If it happens at certain period and for all file uploads, it’s likely some configuration or environmental change. It’s unlikely that Seafile reports upload success without actually saving data for all files.

what happens exactly when fsck resets the files with missing blocks? will then the sync client attempt to sync the local (non-empty) file to the servers, or will it sync the empty file from the server and overwrite the local (non-empty) version of the file?

you may be right, could you indicate what changes in the environment/configuration could have such an effect? I am not aware of any such changes, but you as developer of seafile have a better understanding than me, under which conditions this could happen.

many thanks,
hp

hm, it seems I found the problem. as mentioned we are using a seafile cluster as described in the docs. this worked very well for many years. I just realized, that the mysql-galera-cluster running on the seafile servers was broken. two nodes (the background node, and one of the frontend nodes) thought they are not in a galera cluster and the second frontend node was in galera-cluster of size one. in other words, there was no mysql-replication working between the seafile servers.

this is a very bad situation and so far I have no clue how this could have happened.

people/clients access seafile over only one of the frontend nodes, except when this primary node is rebooted, but of course we have background jobs (gc, spam, elasticsearch, …) running on the background node.

@Jonathan do you think that could explain the missing blocks we see?

I think it explains the issue. The garbage collector is then deleting new data because it is not referenced from the database.

yes that would indeed explain the situation. many thanks

@shoeper I switched off all nodes except the primary frontend node. restarted mysql and seafile on this node. this is the wsrep status I have:

MariaDB [(none)]> SHOW GLOBAL STATUS LIKE 'wsrep_%';
+-------------------------------+----------------------+
| Variable_name                 | Value                |
+-------------------------------+----------------------+
| wsrep_applier_thread_count    | 0                    |
| wsrep_cluster_conf_id         | 18446744073709551615 |
| wsrep_cluster_size            | 0                    |
| wsrep_cluster_state_uuid      |                      |
| wsrep_cluster_status          | Disconnected         |
| wsrep_connected               | OFF                  |
| wsrep_local_bf_aborts         | 0                    |
| wsrep_local_index             | 18446744073709551615 |
| wsrep_provider_name           |                      |
| wsrep_provider_vendor         |                      |
| wsrep_provider_version        |                      |
| wsrep_ready                   | OFF                  |
| wsrep_rollbacker_thread_count | 0                    |
| wsrep_thread_count            | 0                    |
+-------------------------------+----------------------+

my goal at the moment is to get a clean single (non-clusteres) seafile server.

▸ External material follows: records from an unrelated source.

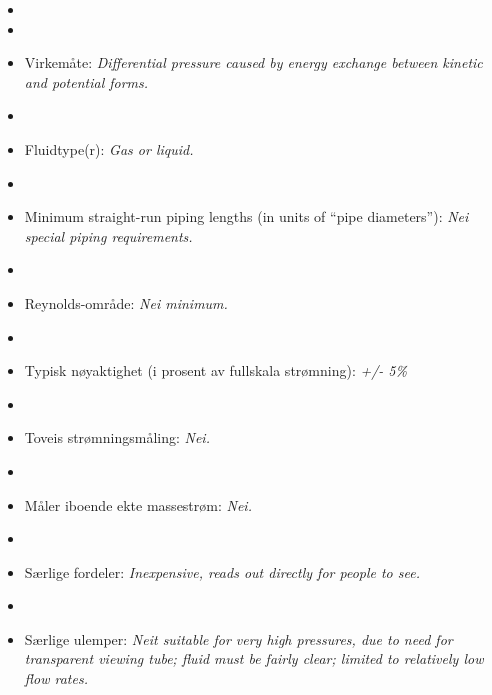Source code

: \begin{itemize}
\goodbreak
\item{} 
\vskip 5pt
\item\item{} Virkemåte: {\it Differential pressure caused by energy exchange between kinetic and potential forms.}
\vskip 5pt
\item\item{} Fluidtype(r): {\it Gas or liquid.}
\vskip 5pt
\item\item{} Minimum straight-run piping lengths (in units of ``pipe diameters''): {\it Nei special piping requirements.}
\vskip 5pt
\item\item{} Reynolds-område: {\it Nei minimum.}
\vskip 5pt
\item\item{} Typisk nøyaktighet (i prosent av fullskala strømning): {\it +/- 5\%}
\vskip 5pt
\item\item{} Toveis strømningsmåling: {\it Nei.}
\vskip 5pt
\item\item{} Måler iboende ekte massestrøm: {\it Nei.}
\vskip 5pt
\item\item{} Særlige fordeler: {\it Inexpensive, reads out directly for people to see.}
\vskip 5pt
\item\item{} Særlige ulemper: {\it Neit suitable for very high pressures, due to need for transparent viewing tube; fluid must be fairly clear; limited to relatively low flow rates.}
\end{itemize}

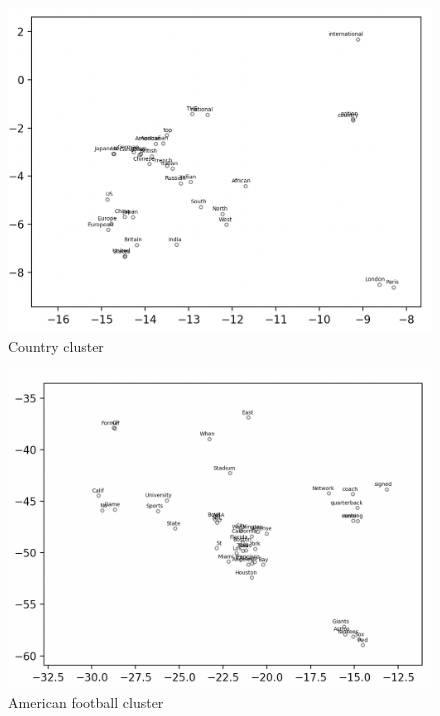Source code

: \documentclass[12pt,article]{article}
\begin{document}
\begin{figure}[H]
    \centering
    \includegraphics[scale=0.6]{country.png} \par
    \caption{Country cluster}
    \label{fig:q2-country-cluster}
\end{figure}


\begin{figure}[H]
    \centering
    \includegraphics[scale=0.6]{american_football.png} \par
    \caption{American football cluster}
    \label{fig:q2-american-football}
\end{figure}
\end{document}
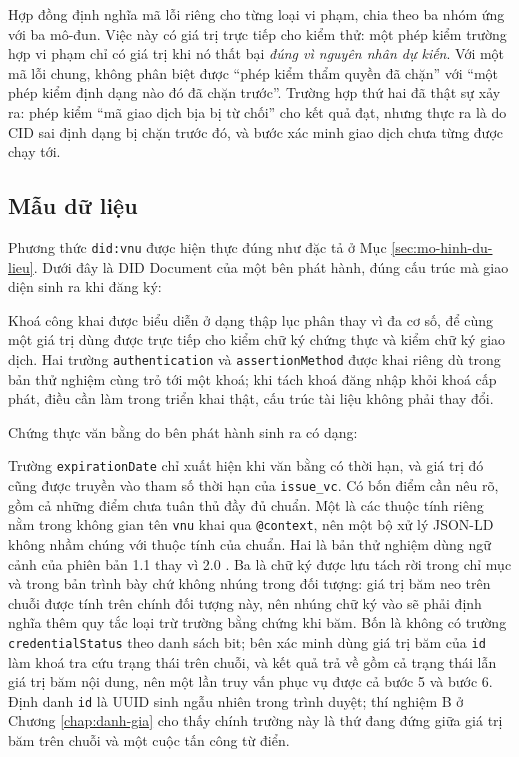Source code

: Hợp đồng định nghĩa mã lỗi riêng cho từng loại vi phạm, chia theo ba nhóm ứng với ba mô-đun. Việc này có giá trị trực tiếp cho kiểm thử: một phép kiểm trường hợp vi phạm chỉ có giá trị khi nó thất bại \emph{đúng vì nguyên nhân dự kiến}. Với một mã lỗi chung, không phân biệt được ``phép kiểm thẩm quyền đã chặn'' với ``một phép kiểm định dạng nào đó đã chặn trước''. Trường hợp thứ hai đã thật sự xảy ra: phép kiểm ``mã giao dịch bịa bị từ chối'' cho kết quả đạt, nhưng thực ra là do CID sai định dạng bị chặn trước đó, và bước xác minh giao dịch chưa từng được chạy tới.

\subsection{Mẫu dữ liệu}

Phương thức \texttt{did:vnu} được hiện thực đúng như đặc tả ở Mục \ref{sec:mo-hinh-du-lieu}. Dưới đây là DID Document của một bên phát hành, đúng cấu trúc mà giao diện sinh ra khi đăng ký:



Khoá công khai được biểu diễn ở dạng thập lục phân thay vì đa cơ số, để cùng một giá trị dùng được trực tiếp cho kiểm chữ ký chứng thực và kiểm chữ ký giao dịch. Hai trường \texttt{authentication} và \texttt{assertionMethod} được khai riêng dù trong bản thử nghiệm cùng trỏ tới một khoá; khi tách khoá đăng nhập khỏi khoá cấp phát, điều cần làm trong triển khai thật, cấu trúc tài liệu không phải thay đổi.

Chứng thực văn bằng do bên phát hành sinh ra có dạng:



Trường \texttt{expirationDate} chỉ xuất hiện khi văn bằng có thời hạn, và giá trị đó cũng được truyền vào tham số thời hạn của \texttt{issue\_vc}. Có bốn điểm cần nêu rõ, gồm cả những điểm chưa tuân thủ đầy đủ chuẩn. Một là các thuộc tính riêng nằm trong không gian tên \texttt{vnu} khai qua \texttt{@context}, nên một bộ xử lý JSON-LD không nhầm chúng với thuộc tính của chuẩn. Hai là bản thử nghiệm dùng ngữ cảnh của phiên bản 1.1 thay vì 2.0 \cite{W3C_VCDM2025}. Ba là chữ ký được lưu tách rời trong chỉ mục và trong bản trình bày chứ không nhúng trong đối tượng: giá trị băm neo trên chuỗi được tính trên chính đối tượng này, nên nhúng chữ ký vào sẽ phải định nghĩa thêm quy tắc loại trừ trường bằng chứng khi băm. Bốn là không có trường \texttt{credentialStatus} theo danh sách bit; bên xác minh dùng giá trị băm của \texttt{id} làm khoá tra cứu trạng thái trên chuỗi, và kết quả trả về gồm cả trạng thái lẫn giá trị băm nội dung, nên một lần truy vấn phục vụ được cả bước 5 và bước 6. Định danh \texttt{id} là UUID sinh ngẫu nhiên trong trình duyệt; thí nghiệm B ở Chương \ref{chap:danh-gia} cho thấy chính trường này là thứ đang đứng giữa giá trị băm trên chuỗi và một cuộc tấn công từ điển.


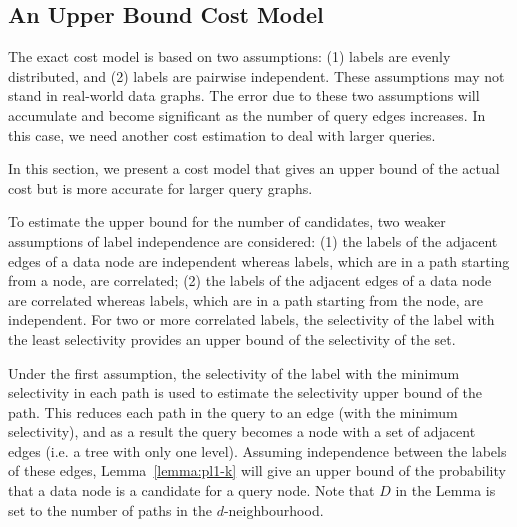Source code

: \documentclass{sigmod}
\begin{document}
%

\subsection{An Upper Bound Cost Model}
\label{sec:ub}
The exact cost model is based on two assumptions: (1) labels are evenly distributed, and (2) labels are pairwise independent. These assumptions may not stand in real-world data graphs. The error due to these two assumptions will accumulate and become significant as the number of query edges increases. In this case, we need another cost estimation to deal with larger queries.

In this section, we present a cost model that gives an upper bound of the actual cost but is more accurate for larger query graphs. 

To estimate the upper bound for the number of candidates, two weaker assumptions of label independence are considered: (1) the labels of the adjacent edges of a data node are independent whereas labels, which are in a path starting from a node, are correlated; (2) the labels of the adjacent edges of a data node are correlated whereas labels, which are in a path starting from the node, are independent. For two or more correlated labels, the selectivity of the label with the least selectivity provides an upper bound of the selectivity of the set. 

Under the first assumption, the selectivity of the label with the minimum selectivity in each path is used  to estimate the selectivity upper bound of the path. This reduces each path in the query to an edge (with the minimum selectivity), and as a result the query becomes a node with a set of adjacent edges (i.e. a tree with only one level). Assuming independence between the labels of these edges, Lemma~\ref{lemma:pl1-k} will give an upper bound of  the probability that a data node is a candidate for a query node. Note that $D$ in the Lemma is set to the number of paths in the $d$-neighbourhood. 
\end{document}
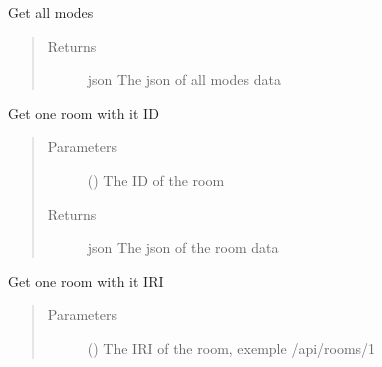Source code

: \documentclass[letterpaper,10pt,english]{sphinxmanual}
\begin{document}
\begin{fulllineitems}

\begin{fulllineitems}
\label{\detokenize{index:Api.Api.get_modes}}
\sphinxAtStartPar
Get all modes
\begin{quote}\begin{description}
\item[{Returns}] \leavevmode
\sphinxAtStartPar
json \textendash{} The json of all modes data

\end{description}\end{quote}

\end{fulllineitems}


\begin{fulllineitems}
\label{\detokenize{index:Api.Api.get_room_by_id}}
\sphinxAtStartPar
Get one room with it ID
\begin{quote}\begin{description}
\item[{Parameters}] \leavevmode
\sphinxAtStartPar
{} () \textendash{} The ID of the room

\item[{Returns}] \leavevmode
\sphinxAtStartPar
json \textendash{} The json of the room data

\end{description}\end{quote}

\end{fulllineitems}


\begin{fulllineitems}
\label{\detokenize{index:Api.Api.get_room_by_iri}}
\sphinxAtStartPar
Get one room with it IRI
\begin{quote}\begin{description}
\item[{Parameters}] \leavevmode
\sphinxAtStartPar
{} () \textendash{} The IRI of the room, exemple /api/rooms/1


\end{description}
\end{quote}
\end{fulllineitems}
\end{fulllineitems}
\end{document}
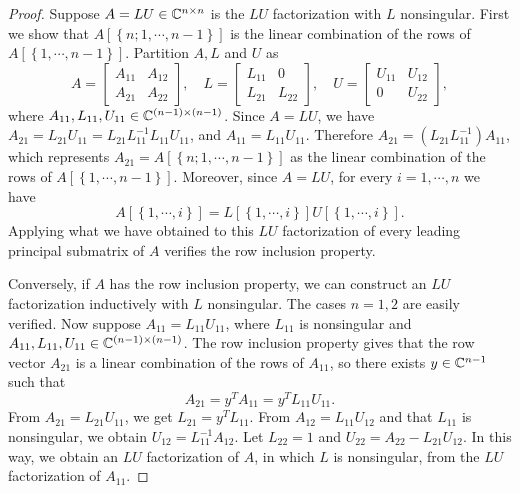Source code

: \documentclass[12pt]{article}
\begin{document}
\begin{proof}
    Suppose \(A=LU\in\mathbb C^{n\times n}\) is the \(LU\) factorization with \(L\) nonsingular. First we show that \(A\left[\left\{n;1,\cdots,n-1\right\}\right]\) is the linear combination of the rows of \(A\left[\left\{1,\cdots,n-1\right\}\right]\). Partition \(A,L\) and \(U\) as
    \[A=\begin{bmatrix}
        A_{11} & A_{12}\\
        A_{21} & A_{22}
    \end{bmatrix},\quad L=\begin{bmatrix}
        L_{11} & 0\\
        L_{21} & L_{22}
    \end{bmatrix},\quad U=\begin{bmatrix}
        U_{11} & U_{12}\\
        0 & U_{22}
    \end{bmatrix},\]
    where \(A_{11},L_{11},U_{11}\in\mathbb C^{(n-1)\times(n-1)}\). Since \(A=LU\), we have \(A_{21}=L_{21}U_{11}=L_{21}L_{11}^{-1}L_{11}U_{11}\), and \(A_{11}=L_{11}U_{11}\). Therefore \(A_{21}=\left(L_{21}L_{11}^{-1}\right)A_{11}\), which represents \(A_{21}=A\left[\left\{n;1,\cdots,n-1\right\}\right]\) as the linear combination of the rows of \(A\left[\left\{1,\cdots,n-1\right\}\right]\). Moreover, since \(A=LU\), for every \(i=1,\cdots,n\) we have
    \[A\left[\left\{1,\cdots,i\right\}\right]=L\left[\left\{1,\cdots,i\right\}\right]U\left[\left\{1,\cdots,i\right\}\right].\]
    Applying what we have obtained to this \(LU\) factorization of every leading principal submatrix of \(A\) verifies the row inclusion property.\par
    Conversely, if \(A\) has the row inclusion property, we can construct an \(LU\) factorization inductively with \(L\) nonsingular. The cases \(n=1,2\) are easily verified. Now suppose \(A_{11}=L_{11}U_{11}\), where \(L_{11}\) is nonsingular and \(A_{11},L_{11},U_{11}\in\mathbb C^{(n-1)\times(n-1)}\). The row inclusion property gives that the row vector \(A_{21}\) is a linear combination of the rows of \(A_{11}\), so there exists \(y\in\mathbb C^{n-1}\) such that
    \[A_{21}=y^TA_{11}=y^TL_{11}U_{11}.\]
    From \(A_{21}=L_{21}U_{11}\), we get \(L_{21}=y^TL_{11}\). From \(A_{12}=L_{11}U_{12}\) and that \(L_{11}\) is nonsingular, we obtain \(U_{12}=L_{11}^{-1}A_{12}\). Let \(L_{22}=1\) and \(U_{22}=A_{22}-L_{21}U_{12}\). In this way, we obtain an \(LU\) factorization of \(A\), in which \(L\) is nonsingular, from the \(LU\) factorization of \(A_{11}\).
\end{proof}
\end{document}
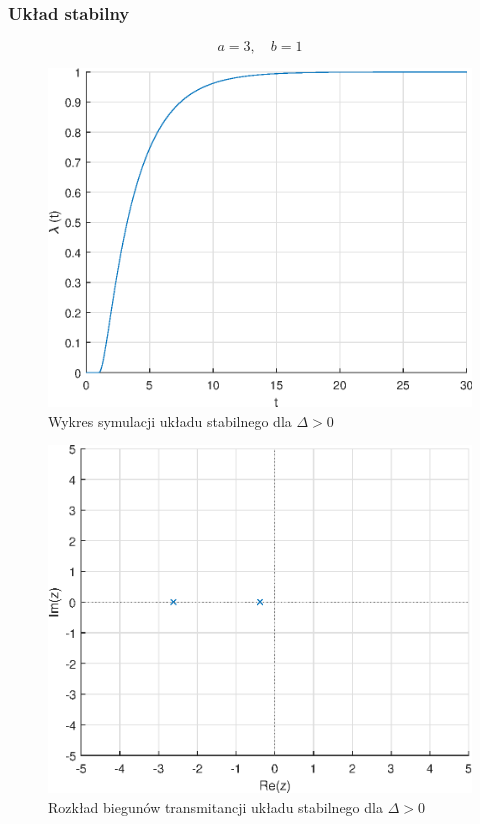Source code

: \documentclass[a4paper]{article}
\begin{document}
\subsubsection{Układ stabilny}
$$
a=3,\quad b=1
$$
\begin{figure}[H]
    \centering
    \includegraphics[scale=0.6]{a1.eps}
    \caption{Wykres symulacji układu stabilnego dla $\Delta>0$}
\end{figure}
\begin{figure}[H]
    \centering
    \includegraphics[scale=0.6]{a1_z.eps}
    \caption{Rozkład biegunów transmitancji układu stabilnego dla $\Delta>0$}
\end{figure}
\end{document}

seafile seems to be running fine, but in the mysql error.log I see:

2022-01-05 15:13:37 44 [Warning] Aborted connection 44 to db: ‘ccnet-db’ user: ‘seafile’ host: ‘localhost’ (Got an error reading communication packets)
2022-01-05 15:13:37 42 [Warning] Aborted connection 42 to db: ‘seahub-db’ user: ‘seafile’ host: ‘localhost’ (Got an error reading communication packets)
[…]

do you have any idea what could cause this. however, seafile seems to be running fine, but I would like to understand these errors.

many thanks for your support!

These errors could be caused by restarting Seafile. As the error message indicates the client (seafile) closes the connections.